Improving INMM Technical Presentations

For the past three years, the Technical Program Committee of the INMM has asked Paul Ebel, of BE Inc., Hilton Head, SC, to conduct a 10-minute tutorial at the Speakers’ Breakfast on some aspect of improving technical presentations. The quality of our presentations has improved as a result of this quick tutorial at these breakfasts, and so again in 2006 he was asked to give yet another tutorial.

The subjects for the past three years have been, “Be excited about your subject,” “Design your slides with a maximum of 12 lines and effective use of a pointer,” and “Eliciting questions from the audience.” His subject this year was “Ask someone to critique your presentation.”

Ebel lamented the fact that Timothy J. Koegel beat him to writing a book, The Exceptional Presenter, published by The Kogel Group, Washington DC, (www.theexceptionalpresenter.com). In that book Koegel developed the acronym for exceptional presentations of “OPEN UP.”

O = Organized (be poised, polished, prepared and make the audience feel you are not wasting their time)

P = Passionate (be enthusiastic and convicted of the value of your subject)

E = Engaging (build rapport with your audience, make eye contact)

N = Natural (use a conversation style that is confident and easy)

U = Understand your audience (research your audience in advance and make sure the presentation is appropriate)

P = Practice (no one is born an exceptional presenter and we have to practice to keep getting better all the time.)

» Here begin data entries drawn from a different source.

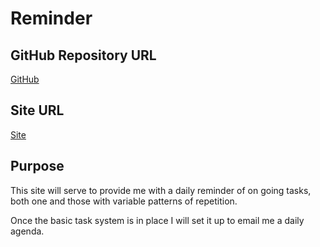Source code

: # Reminder

## GitHub Repository URL
[GitHub](https://github.com/josephptflanagan/reminder)

## Site URL
[Site](https://josephptflanagan.github.io/reminder/)

## Purpose
This site will serve to provide me with a daily reminder of on going tasks, both one and those with variable patterns of repetition.

Once the basic task system is in place I will set it up to email me a daily agenda.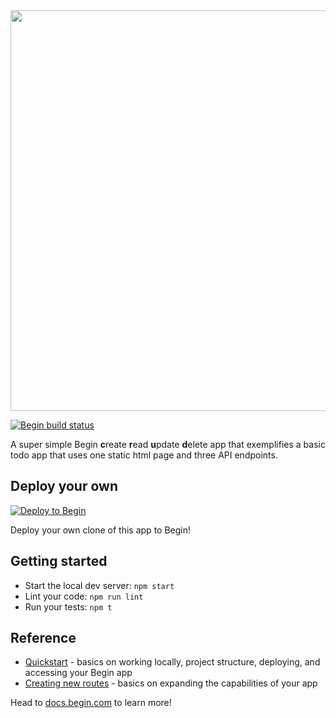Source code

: <img src="https://static.begin.app/node-crud/readme-banner.png" width="641">

[![Begin build status](https://buildstatus.begin.app/snow-8y0/status.svg)](https://begin.com)

A super simple Begin **c**reate **r**ead **u**pdate **d**elete app that exemplifies a basic todo app that uses one static html page and three API endpoints.

## Deploy your own

[![Deploy to Begin](https://static.begin.com/deploy-to-begin.svg)](https://begin.com/apps/create?template=https://github.com/begin-examples/node-crud)

Deploy your own clone of this app to Begin!

## Getting started

- Start the local dev server: `npm start`
- Lint your code: `npm run lint`
- Run your tests: `npm t`

## Reference

- [Quickstart](https://docs.begin.com/en/guides/quickstart/) - basics on working locally, project structure, deploying, and accessing your Begin app
- [Creating new routes](https://docs.begin.com/en/functions/creating-new-functions) - basics on expanding the capabilities of your app

Head to [docs.begin.com](https://docs.begin.com/) to learn more!
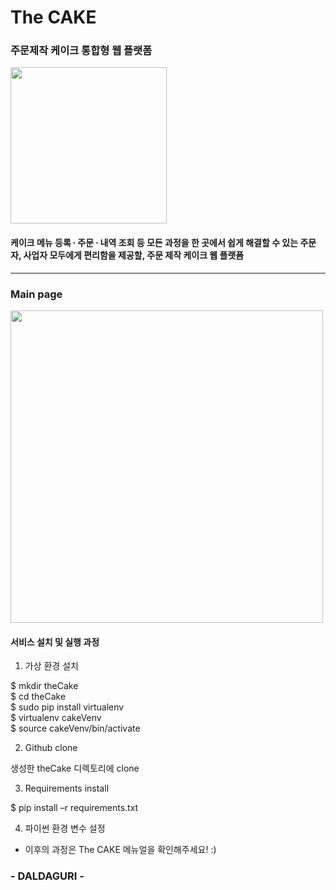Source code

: # The CAKE

### 주문제작 케이크 통합형 웹 플랫폼

<div>
  <img width = "250" src="https://user-images.githubusercontent.com/29995265/102017391-0e627400-3daa-11eb-8802-c092c6eedab4.png">

  
  </div>

#### 케이크 메뉴 등록 ∙ 주문 ∙ 내역 조회 등 모든 과정을 한 곳에서 쉽게 해결할 수 있는 주문자, 사업자 모두에게 편리함을 제공할, 주문 제작 케이크 웹 플랫폼

-----------
### Main page

<div>
  <img width = "500" src="https://user-images.githubusercontent.com/29995265/102017507-c42dc280-3daa-11eb-868d-acf0af8dcbb2.png">
  </div>
  
  
#### 서비스 설치 및 실행 과정

1. 가상 환경 설치

<div>
  $ mkdir theCake
  </div>
  <div>
  $ cd theCake
</div>
  <div>
  $ sudo pip install virtualenv
  </div>
  <div>
  $ virtualenv cakeVenv
  </div>
  <div>
  $ source cakeVenv/bin/activate
  </div>

2. Github clone

<div>
  생성한 theCake 디렉토리에 clone
  </div>
  
3. Requirements install

<div>
  $ pip install –r requirements.txt
</div>

4. 파이썬 환경 변수 설정

+ 이후의 과정은 The CAKE 메뉴얼을 확인해주세요! :)

### - DALDAGURI -
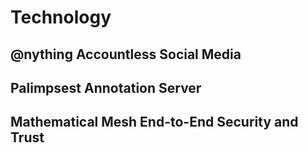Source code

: ﻿
# Technology

## @nything Accountless Social Media

## Palimpsest Annotation Server

## Mathematical Mesh End-to-End Security and Trust
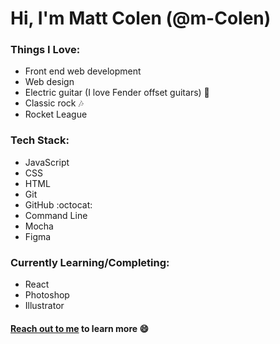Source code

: # Hi, I'm Matt Colen (@m-Colen) 

### Things I Love:

* Front end web development
* Web design
* Electric guitar (I love Fender offset guitars) :guitar:
* Classic rock :notes:
* Rocket League 

### Tech Stack:

* JavaScript
* CSS
* HTML
* Git
* GitHub :octocat:
* Command Line
* Mocha
* Figma

### Currently Learning/Completing:

* React
* Photoshop
* Illustrator

#### [Reach out to me](mailto:mzcolen@gmail.com) to learn more :smile:
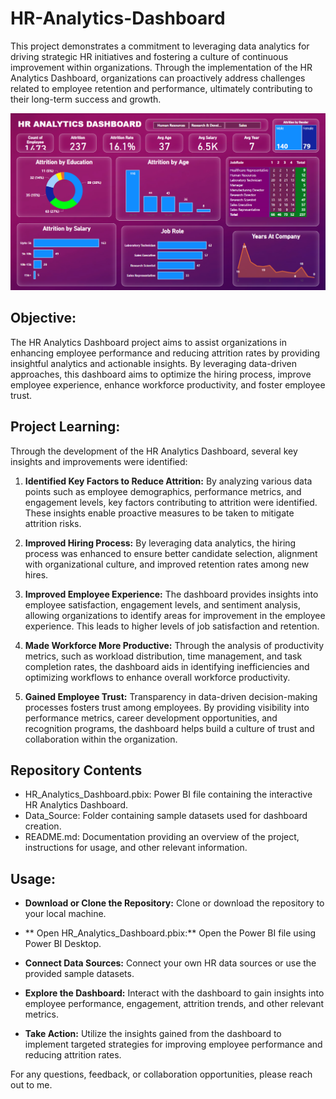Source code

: # HR-Analytics-Dashboard
This project demonstrates a commitment to leveraging data analytics for driving strategic HR initiatives and fostering a culture of continuous improvement within organizations. Through the implementation of the HR Analytics Dashboard, organizations can proactively address challenges related to employee retention and performance, ultimately contributing to their long-term success and growth.

![HR Analytics Dashboard](https://github.com/nibeditans/HR-Analytics-Dashboard/blob/main/HR%20Analytics%20Dashboard.png)

## Objective:
The HR Analytics Dashboard project aims to assist organizations in enhancing employee performance and reducing attrition rates by providing insightful analytics and actionable insights. By leveraging data-driven approaches, this dashboard aims to optimize the hiring process, improve employee experience, enhance workforce productivity, and foster employee trust.

## Project Learning:
Through the development of the HR Analytics Dashboard, several key insights and improvements were identified:

1. **Identified Key Factors to Reduce Attrition:** By analyzing various data points such as employee demographics, performance metrics, and engagement levels, key factors contributing to attrition were identified. These insights enable proactive measures to be taken to mitigate attrition risks.

2. **Improved Hiring Process:** By leveraging data analytics, the hiring process was enhanced to ensure better candidate selection, alignment with organizational culture, and improved retention rates among new hires.
3. **Improved Employee Experience:** The dashboard provides insights into employee satisfaction, engagement levels, and sentiment analysis, allowing organizations to identify areas for improvement in the employee experience. This leads to higher levels of job satisfaction and retention.

4. **Made Workforce More Productive:** Through the analysis of productivity metrics, such as workload distribution, time management, and task completion rates, the dashboard aids in identifying inefficiencies and optimizing workflows to enhance overall workforce productivity.

5. **Gained Employee Trust:** Transparency in data-driven decision-making processes fosters trust among employees. By providing visibility into performance metrics, career development opportunities, and recognition programs, the dashboard helps build a culture of trust and collaboration within the organization.

## Repository Contents
- HR_Analytics_Dashboard.pbix: Power BI file containing the interactive HR Analytics Dashboard.
- Data_Source: Folder containing sample datasets used for dashboard creation.
- README.md: Documentation providing an overview of the project, instructions for usage, and other relevant information.

## Usage:
- **Download or Clone the Repository:**
Clone or download the repository to your local machine.

- ** Open HR_Analytics_Dashboard.pbix:**
Open the Power BI file using Power BI Desktop.

- **Connect Data Sources:**
Connect your own HR data sources or use the provided sample datasets.

- **Explore the Dashboard:**
Interact with the dashboard to gain insights into employee performance, engagement, attrition trends, and other relevant metrics.

- **Take Action:**
Utilize the insights gained from the dashboard to implement targeted strategies for improving employee performance and reducing attrition rates.


For any questions, feedback, or collaboration opportunities, please reach out to me.
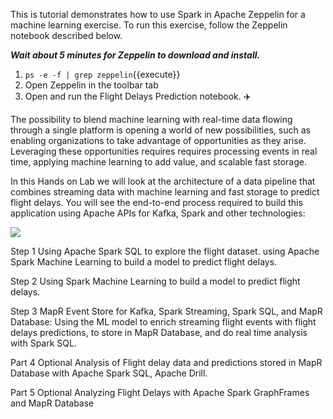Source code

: This is tutorial demonstrates how to use Spark in Apache Zeppelin for a machine learning exercise. To run this exercise, follow the Zeppelin notebook described below.

***Wait about 5 minutes for Zeppelin to download and install.***

1. `ps -e -f | grep zeppelin`{{execute}}
2. Open Zeppelin in the toolbar tab
3. Open and run the Flight Delays Prediction notebook. ✈️


The possibility to blend machine learning with real-time data flowing through a single platform is opening a world of new possibilities, such as enabling organizations to take advantage of opportunities as they arise. Leveraging these opportunities requires requires processing events in real time, applying machine learning to add value, and scalable fast storage. 

In this Hands on Lab we will look at the architecture of a data pipeline  that combines streaming data with machine learning and fast storage
to predict flight delays. You will see the end-to-end process required to build this application using Apache APIs for Kafka, Spark and other technologies:

<img src="https://github.com/mapr-demos/katacoda-scenarios/raw/master/spark_flight_delays/assets/flightusecase.png?raw=true">


Step 1 Using Apache Spark SQL to explore the flight dataset.
using Apache Spark Machine Learning to build a model to predict flight delays.

Step 2 Using Spark Machine Learning to build a model to predict flight delays.

Step 3 MapR Event Store for Kafka, Spark Streaming, Spark SQL, and MapR Database: Using the ML model to enrich streaming flight events with flight delays predictions, to store in MapR Database, 
and do real time analysis with Spark SQL.

Part 4 Optional Analysis of Flight delay data and predictions stored in MapR Database with Apache Spark SQL, Apache Drill.

Part 5 Optional Analyzing Flight Delays with Apache Spark GraphFrames and MapR Database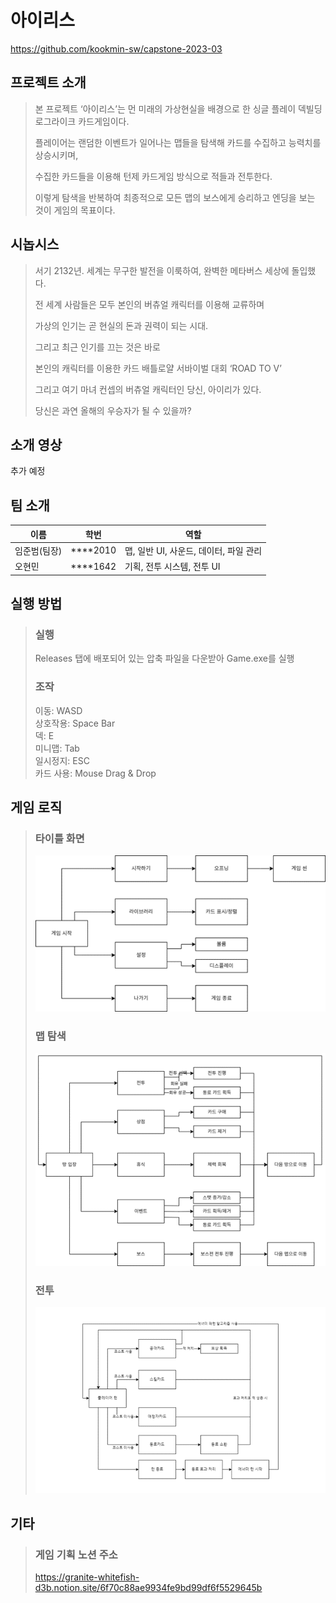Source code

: 아이리스
==================

<a href = "https://github.com/kookmin-sw/capstone-2023-03" target="_blank" >https://github.com/kookmin-sw/capstone-2023-03 </a>

프로젝트 소개
--------------

> 본 프로젝트 ‘아이리스’는 먼 미래의 가상현실을 배경으로 한 싱글 플레이 덱빌딩 로그라이크 카드게임이다.  
> 
> 플레이어는 랜덤한 이벤트가 일어나는 맵들을 탐색해 카드를 수집하고 능력치를 상승시키며,  
> 
> 수집한 카드들을 이용해 턴제 카드게임 방식으로 적들과 전투한다.   
> 
> 이렇게 탐색을 반복하여 최종적으로 모든 맵의 보스에게 승리하고 엔딩을 보는 것이 게임의 목표이다.   

시놉시스
-------

> 서기 2132년. 세계는 무구한 발전을 이룩하여, 완벽한 메타버스 세상에 돌입했다.  
> 
> 전 세계 사람들은 모두 본인의 버츄얼 캐릭터를 이용해 교류하며  
> 
> 가상의 인기는 곧 현실의 돈과 권력이 되는 시대.  
> 
> 그리고 최근 인기를 끄는 것은 바로  
> 
> 본인의 캐릭터를 이용한 카드 배틀로얄 서바이벌 대회 ‘ROAD TO V’  
> 
> 그리고 여기 마녀 컨셉의 버츄얼 캐릭터인 당신, 아이리가 있다.  
> 
> 당신은 과연 올해의 우승자가 될 수 있을까?  

소개 영상
--------

추가 예정

팀 소개
------

|이름|학번|역할|
|-|-|-|
|임준범(팀장)|****2010|맵, 일반 UI, 사운드, 데이터, 파일 관리|
|오현민|****1642|기획, 전투 시스템, 전투 UI|


실행 방법
--------
> ### 실행
> Releases 탭에 배포되어 있는 압축 파일을 다운받아 Game.exe를 실행
> ### 조작
> 이동: WASD  
> 상호작용: Space Bar  
> 덱: E  
> 미니맵: Tab  
> 일시정지: ESC  
> 카드 사용: Mouse Drag & Drop  

게임 로직
--------

> ### 타이틀 화면
> ![타이틀 화면](/Docs/logic4.png)
> 
> ### 맵 탐색
> ![맵 탐색](/Docs/logic5.png)
> 
> ### 전투
> ![전투](/Docs/logic3.png)
> 

기타
----

> ### 게임 기획 노션 주소
> <a href = "https://granite-whitefish-d3b.notion.site/6f70c88ae9934fe9bd99df6f5529645b" target="_blank" >https://granite-whitefish-d3b.notion.site/6f70c88ae9934fe9bd99df6f5529645b</a>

Ebel emphasized the last tip during his presentation this year by quoting Aristotle, “We are what we repeatedly do.” That means being an exceptional presenter will eventually become a habit as we practice it and repeatedly give exceptional presentations. However, since no one is born an exceptional presenter, we need to continually work on improving ourselves. At every presentation we need someone in the audience to honestly critique us.

If someone greets you at the conclusion of a presentation and gives you feedback like “That was a good presentation!” your response to them could be “Thank you, that is helpful!!! NOT” Someone in the audience should evaluate you according to OPEN UP and tell you exactly what they observed. Only by knowing how to improve, can you improve. If you are told “That was a good presentation” you will probably give the next one in exactly the same way without improving.

So, Ebel challenged each of the speakers at the 47th INMM Annual Meeting to give permission to someone in the audience to critically listen to their presentation and then give an honest evaluation with the intent of continually improving. Only through that mechanism can you to reach your goal of habitually being an “Exceptional Presenter.”